The whole thing was a terrible experience and involved my 2 sons who are now 15 and 20.
Although I did see my sons, this wasn't without its problems. My ex wife will not allow them to be with me whilst I am with my partner and little girl, their sister despite them wanting too spend time with me.
My ex wife continues to be abusive by text towards me and my family and to my youngest son.
My youngest lies to his Mum about where he is going when he does see me. But, there is no structure for him. I work long hours in the week and find that the only time I can see him is when I am passing through where he lives. He shouldnt have to lie, and whenever het tells his Mum about seeing me with my family
My eldest Son isnt so much of an issue as he is older.
I still pay her CSA every month.
I'm really lost as to what I can do
Hi Gary C,
have you tried writing a letter to your ex explaining that your son wishes to be part of yours and his sisters life or if you have, have you tried mediation?
Regards,
Dave
Hi Dave R,
I've tried writing and on text, but just met with a load of abuse.
Mediation, she would not be in the same room as me. Even now when I do pick up my son and she drives past she likes to put the middle finger up.
She's very difficult.
Gary C
H I there,
What a dreadful situation for you and your sons. I wish I could give you some constructive advice.

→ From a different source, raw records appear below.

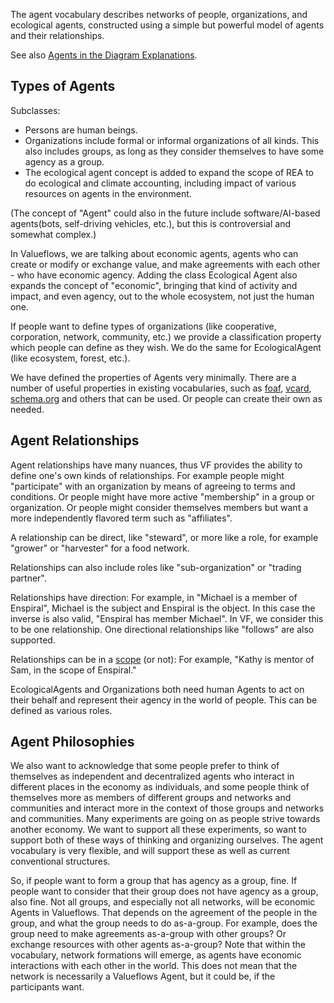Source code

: 
The agent vocabulary describes networks of people, organizations, and ecological agents, constructed using a simple but powerful model of agents and their relationships.

See also [Agents in the Diagram Explanations](../specification/model-text.md#agent).

## Types of Agents

Subclasses:

* Persons are human beings.
* Organizations include formal or informal organizations of all kinds. This also includes groups, as long as they consider themselves to have some agency as a group.
* The ecological agent concept is added to expand the scope of REA to do ecological and climate accounting, including impact of various resources on agents in the environment.

(The concept of "Agent" could also in the future include software/AI-based agents(bots, self-driving vehicles, etc.), but this is controversial and somewhat complex.)

In Valueflows, we are talking about economic agents, agents who can create or modify or exchange value, and make agreements with each other - who have economic agency.  Adding the class Ecological Agent also expands the concept of "economic", bringing that kind of activity and impact, and even agency, out to the whole ecosystem, not just the human one.

If people want to define types of organizations (like cooperative, corporation, network, community, etc.) we provide a classification property which people can define as they wish.  We do the same for EcologicalAgent (like ecosystem, forest, etc.).

We have defined the properties of Agents very minimally. There are a number of useful properties in existing vocabularies, such as [foaf](http://xmlns.com/foaf/spec/), [vcard](https://www.w3.org/TR/vcard-rdf/), [schema.org](https://schema.org/) and others that can be used. Or people can create their own as needed.

## Agent Relationships

Agent relationships have many nuances, thus VF provides the ability to define one's own kinds of relationships.  For example people might "participate" with an organization by means of agreeing to terms and conditions.  Or people might have more active "membership" in a group or organization.  Or people might consider themselves members but want a more independently flavored term such as "affiliates".

A relationship can be direct, like "steward", or more like a role, for example "grower" or "harvester" for a food network.

Relationships can also include roles like "sub-organization" or "trading partner".

Relationships have direction: For example, in "Michael is a member of Enspiral", Michael is the subject and Enspiral is the object.  In this case the inverse is also valid, "Enspiral has member Michael". In VF, we consider this to be one relationship.  One directional relationships like "follows" are also supported.

Relationships can be in a [scope](scoping.md) (or not): For example, "Kathy is mentor of Sam, in the scope of Enspiral."

EcologicalAgents and Organizations both need human Agents to act on their behalf and represent their agency in the world of people. This can be defined as various roles.

## Agent Philosophies

We also want to acknowledge that some people prefer to think of themselves as independent and decentralized agents who interact in different places in the economy as individuals, and some people think of themselves more as members of different groups and networks and communities and interact more in the context of those groups and networks and communities.  Many experiments are going on as people strive towards another economy.  We want to support all these experiments, so want to support both of these ways of thinking and organizing ourselves.  The agent vocabulary is very flexible, and will support these as well as current conventional structures.

So, if people want to form a group that has agency as a group, fine.  If people want to consider that their group does not have agency as a group, also fine.  Not all groups, and especially not all networks, will be economic Agents in Valueflows. That depends on the agreement of the people in the group, and what the group needs to do as-a-group. For example, does the group need to make agreements as-a-group with other groups? Or exchange resources with other agents as-a-group?  Note that within the vocabulary, network formations will emerge, as agents have economic interactions with each other in the world.  This does not mean that the network is necessarily a Valueflows Agent, but it could be, if the participants want.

It seems to me that as your son is 15 he is only one year off being able to make his own decisions, and if he wishes to visit you and his sister then there isn't anything the mother will be able to do about it.
Hi Gary
I both agree and disagree when you say your son shouldn't have to lie. I agree because he should be in such a situation in the first place, but I also disagree because it is the way in which he can best cope with the situation in which he finds himself. What I would suggest is that he might sometimes need to sit down with you and just talk about how he feels and about the past and the future - he may simply need some way of unwinding if he isn't already doing so, and also you can explain to him that although generally lying is wrong, that there are sometimes situations where it is OK to do so.